Reproducibility Index

Notice: The reproducibility variables underlying each score are classified using an automated LLM-based pipeline, validated against a manually labeled dataset. LLM-based classification introduces uncertainty and potential bias; scores should be interpreted as estimates. Full accuracy metrics and methodology are described in Coakley et alK. L. Coakley, T. Snelleman, H. Hoos, and O. E. Gundersen, "The embrace of open science: An analysis of a decade of AI research and 56 800 conference papers," Under Review, 2026..

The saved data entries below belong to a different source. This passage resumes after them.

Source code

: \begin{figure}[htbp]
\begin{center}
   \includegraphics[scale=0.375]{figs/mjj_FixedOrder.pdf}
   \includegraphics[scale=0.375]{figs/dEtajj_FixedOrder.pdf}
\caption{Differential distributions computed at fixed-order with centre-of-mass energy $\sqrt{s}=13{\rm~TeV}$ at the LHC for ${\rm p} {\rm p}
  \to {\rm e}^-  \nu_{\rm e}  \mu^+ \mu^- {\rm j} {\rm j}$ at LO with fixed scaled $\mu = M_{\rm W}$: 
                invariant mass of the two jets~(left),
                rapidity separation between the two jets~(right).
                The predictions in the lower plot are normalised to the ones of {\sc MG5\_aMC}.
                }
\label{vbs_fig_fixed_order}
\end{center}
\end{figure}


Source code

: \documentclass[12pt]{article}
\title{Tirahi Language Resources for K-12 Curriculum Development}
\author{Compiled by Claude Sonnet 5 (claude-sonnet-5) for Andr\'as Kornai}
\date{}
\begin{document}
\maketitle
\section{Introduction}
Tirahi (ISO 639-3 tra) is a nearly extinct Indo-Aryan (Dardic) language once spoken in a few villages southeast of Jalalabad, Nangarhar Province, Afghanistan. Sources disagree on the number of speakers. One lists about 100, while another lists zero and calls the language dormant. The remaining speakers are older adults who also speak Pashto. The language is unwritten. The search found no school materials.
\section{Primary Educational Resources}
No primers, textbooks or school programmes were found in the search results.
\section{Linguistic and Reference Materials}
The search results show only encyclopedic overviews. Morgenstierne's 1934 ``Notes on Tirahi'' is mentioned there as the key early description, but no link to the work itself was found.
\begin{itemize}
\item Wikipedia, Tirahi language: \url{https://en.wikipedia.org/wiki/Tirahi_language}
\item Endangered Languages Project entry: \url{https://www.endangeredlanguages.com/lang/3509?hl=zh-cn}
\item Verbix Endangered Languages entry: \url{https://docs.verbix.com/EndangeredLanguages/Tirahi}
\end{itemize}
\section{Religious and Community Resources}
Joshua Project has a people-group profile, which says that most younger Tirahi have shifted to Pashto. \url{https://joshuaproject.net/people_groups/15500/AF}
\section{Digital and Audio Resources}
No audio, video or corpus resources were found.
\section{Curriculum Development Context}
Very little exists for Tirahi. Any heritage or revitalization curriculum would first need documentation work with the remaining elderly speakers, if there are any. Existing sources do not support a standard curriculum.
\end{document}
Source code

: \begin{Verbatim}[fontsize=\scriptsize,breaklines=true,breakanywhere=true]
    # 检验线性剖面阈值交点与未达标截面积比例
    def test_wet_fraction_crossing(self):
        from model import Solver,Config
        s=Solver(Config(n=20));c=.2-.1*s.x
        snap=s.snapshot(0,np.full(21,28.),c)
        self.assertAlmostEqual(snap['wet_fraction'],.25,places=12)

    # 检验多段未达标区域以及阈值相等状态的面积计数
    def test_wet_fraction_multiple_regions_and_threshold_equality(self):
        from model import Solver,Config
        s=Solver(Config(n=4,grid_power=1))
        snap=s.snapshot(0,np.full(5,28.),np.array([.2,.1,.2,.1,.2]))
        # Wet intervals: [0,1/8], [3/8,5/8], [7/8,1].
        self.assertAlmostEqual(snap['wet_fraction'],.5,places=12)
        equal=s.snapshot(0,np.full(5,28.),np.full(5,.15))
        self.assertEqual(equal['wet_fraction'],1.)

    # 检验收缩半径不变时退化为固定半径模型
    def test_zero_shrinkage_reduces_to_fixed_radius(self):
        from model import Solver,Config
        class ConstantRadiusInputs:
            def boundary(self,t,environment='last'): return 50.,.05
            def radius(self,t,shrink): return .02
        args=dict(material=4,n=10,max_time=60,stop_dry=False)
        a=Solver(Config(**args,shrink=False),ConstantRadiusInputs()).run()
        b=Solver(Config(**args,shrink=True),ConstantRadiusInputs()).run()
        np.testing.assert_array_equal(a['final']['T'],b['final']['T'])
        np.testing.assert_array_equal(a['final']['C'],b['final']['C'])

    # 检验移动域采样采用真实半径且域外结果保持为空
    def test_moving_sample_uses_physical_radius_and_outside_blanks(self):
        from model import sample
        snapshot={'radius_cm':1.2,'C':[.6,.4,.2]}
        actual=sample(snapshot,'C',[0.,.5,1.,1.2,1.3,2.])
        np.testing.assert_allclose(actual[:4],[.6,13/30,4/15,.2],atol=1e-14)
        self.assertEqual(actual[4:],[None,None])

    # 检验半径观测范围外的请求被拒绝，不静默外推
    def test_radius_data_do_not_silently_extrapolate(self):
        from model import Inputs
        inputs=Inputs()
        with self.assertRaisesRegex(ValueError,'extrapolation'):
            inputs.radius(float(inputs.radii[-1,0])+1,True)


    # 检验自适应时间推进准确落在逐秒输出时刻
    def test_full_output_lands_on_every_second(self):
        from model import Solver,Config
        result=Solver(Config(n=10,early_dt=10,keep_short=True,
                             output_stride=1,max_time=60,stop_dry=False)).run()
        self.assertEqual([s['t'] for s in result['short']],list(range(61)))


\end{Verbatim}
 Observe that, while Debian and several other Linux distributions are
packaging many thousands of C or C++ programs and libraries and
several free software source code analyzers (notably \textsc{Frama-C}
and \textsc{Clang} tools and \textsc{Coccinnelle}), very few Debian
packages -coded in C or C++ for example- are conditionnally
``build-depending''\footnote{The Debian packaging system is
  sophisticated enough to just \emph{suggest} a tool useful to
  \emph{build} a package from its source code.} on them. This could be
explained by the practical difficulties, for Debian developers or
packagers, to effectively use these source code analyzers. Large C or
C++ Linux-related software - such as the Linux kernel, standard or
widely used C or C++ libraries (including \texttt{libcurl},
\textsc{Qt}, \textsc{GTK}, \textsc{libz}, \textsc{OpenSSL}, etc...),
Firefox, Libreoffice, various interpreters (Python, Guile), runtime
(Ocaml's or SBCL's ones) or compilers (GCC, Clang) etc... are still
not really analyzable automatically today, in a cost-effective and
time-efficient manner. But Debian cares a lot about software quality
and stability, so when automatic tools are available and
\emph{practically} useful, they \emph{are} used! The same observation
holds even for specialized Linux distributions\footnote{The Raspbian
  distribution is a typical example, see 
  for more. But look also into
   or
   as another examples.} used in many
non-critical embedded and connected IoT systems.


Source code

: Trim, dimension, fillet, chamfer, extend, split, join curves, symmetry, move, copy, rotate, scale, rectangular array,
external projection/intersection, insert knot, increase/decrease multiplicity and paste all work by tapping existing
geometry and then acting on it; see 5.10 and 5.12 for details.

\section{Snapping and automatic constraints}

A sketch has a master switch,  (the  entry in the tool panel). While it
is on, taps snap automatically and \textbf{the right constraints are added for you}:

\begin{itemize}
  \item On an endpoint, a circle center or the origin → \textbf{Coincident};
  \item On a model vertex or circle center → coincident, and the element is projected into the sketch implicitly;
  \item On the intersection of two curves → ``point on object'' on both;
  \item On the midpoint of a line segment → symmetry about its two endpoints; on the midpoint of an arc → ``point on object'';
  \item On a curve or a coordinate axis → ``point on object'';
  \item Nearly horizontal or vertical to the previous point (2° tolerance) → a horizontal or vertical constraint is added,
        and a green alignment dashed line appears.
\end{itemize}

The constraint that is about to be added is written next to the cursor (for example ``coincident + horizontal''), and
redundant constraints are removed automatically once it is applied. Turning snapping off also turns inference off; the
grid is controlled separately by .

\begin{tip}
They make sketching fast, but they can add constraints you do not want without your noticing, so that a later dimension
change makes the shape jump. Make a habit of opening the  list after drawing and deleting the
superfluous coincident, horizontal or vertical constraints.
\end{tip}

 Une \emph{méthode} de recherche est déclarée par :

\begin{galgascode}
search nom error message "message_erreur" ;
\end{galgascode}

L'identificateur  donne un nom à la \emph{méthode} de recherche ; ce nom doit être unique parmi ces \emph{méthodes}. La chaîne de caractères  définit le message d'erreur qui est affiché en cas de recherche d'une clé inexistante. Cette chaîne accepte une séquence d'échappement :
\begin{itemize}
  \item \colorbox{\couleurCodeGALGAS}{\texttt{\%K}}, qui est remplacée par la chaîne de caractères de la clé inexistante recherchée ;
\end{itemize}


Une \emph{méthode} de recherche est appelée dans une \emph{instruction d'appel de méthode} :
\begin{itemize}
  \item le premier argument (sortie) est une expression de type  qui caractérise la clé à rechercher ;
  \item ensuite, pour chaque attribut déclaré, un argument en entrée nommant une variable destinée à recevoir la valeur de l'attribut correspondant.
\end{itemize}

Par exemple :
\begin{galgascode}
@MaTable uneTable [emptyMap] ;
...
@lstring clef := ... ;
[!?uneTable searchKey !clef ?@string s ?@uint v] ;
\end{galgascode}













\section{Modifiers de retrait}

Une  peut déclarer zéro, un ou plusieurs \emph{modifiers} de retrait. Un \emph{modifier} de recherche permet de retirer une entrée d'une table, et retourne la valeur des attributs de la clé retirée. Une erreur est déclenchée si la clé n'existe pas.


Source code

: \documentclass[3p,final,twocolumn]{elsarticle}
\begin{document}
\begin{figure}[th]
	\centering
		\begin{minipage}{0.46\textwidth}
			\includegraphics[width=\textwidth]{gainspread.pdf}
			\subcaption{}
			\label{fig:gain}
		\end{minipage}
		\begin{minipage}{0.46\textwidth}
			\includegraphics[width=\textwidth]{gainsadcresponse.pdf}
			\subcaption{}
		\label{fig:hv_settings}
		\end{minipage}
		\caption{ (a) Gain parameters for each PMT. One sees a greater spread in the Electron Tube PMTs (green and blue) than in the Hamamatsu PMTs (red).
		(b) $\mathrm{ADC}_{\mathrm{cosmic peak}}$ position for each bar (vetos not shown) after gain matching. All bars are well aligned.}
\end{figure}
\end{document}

Detecting Data Deviations in Electronic Health Records

Authors: Kaiping Zheng, Horng-Ruey Chua, Beng Chin Ooi

NeurIPS 2025 | Venue PDF | LLM Run Details

Reproducibility Variable	Result	LLM Response
Research Type	Experimental	Experiments on both real-world EHR data from National University Hospital in Singapore and the public MIMIC-III dataset consistently validate the effectiveness of our approach in detecting data deviations in EHR data. Case studies further demonstrate its practical value in identifying clinically meaningful data deviations.
Researcher Affiliation	Academia	1School of Computing, National University of Singapore 2Division of Nephrology, Department of Medicine, National University Hospital 3Department of Medicine, Yong Loo Lin School of Medicine, National University of Singapore 4School of Software Technology, Zhejiang University EMAIL, EMAIL, EMAIL
Pseudocode	Yes	Appendix C. Pseudocode for Core Stages of the Methodology. Appendix C.1. Algorithm 1: Data Shapley Value Computation Per Task in Ods. Appendix C.2. Algorithm 2: Knowledge Distillation from Ods to Onn. Appendix C.3. Algorithm 3: Knowledge Distillation from Onn to Ψ.
Open Source Code	Yes	Answer: [Yes] Justification: We provide the code in the supplementary materials.
Open Datasets	Yes	Experiments on both real-world EHR data from National University Hospital in Singapore and the public MIMIC-III dataset consistently validate the effectiveness of our approach in detecting data deviations in EHR data.
Dataset Splits	Yes	We partition the cohort into 85% for model development and 15% as a held-out set for computing data Shapley values. Within the 85%, we further split the data into 80% for training, 10% for validation, and 10% for testing.
Hardware Specification	Yes	The experiments are conducted on a server equipped with two Intel Xeon Gold 6248R CPUs, 768 GB of memory, and eight NVIDIA V100 GPUs connected via NVLINK.
Software Dependencies	Yes	All models are implemented using PyTorch version 1.12.1.
Experiment Setup	Yes	Regarding the hyperparameter settings, the task-specific neural oracle Onn is implemented as a multilayer perceptron (MLP) with three hidden layers of sizes 32, 16, and 8, respectively. The unified EHR data fidelity predictor Ψ is also an MLP, with hidden layers of sizes 64, 32, and 16. The representation dimension of r(t)(x) in the attention subnetwork (Equation 7) is set to 32. We use a learning rate of 0.01 for training Onn and 0.0001 for Ψ. The temperature parameter τ in Equation 11 is set to 0.5. Training is conducted for a maximum of 1000 epochs with a batch size of 128. Early stopping is employed if the validation performance does not improve for 50 consecutive epochs.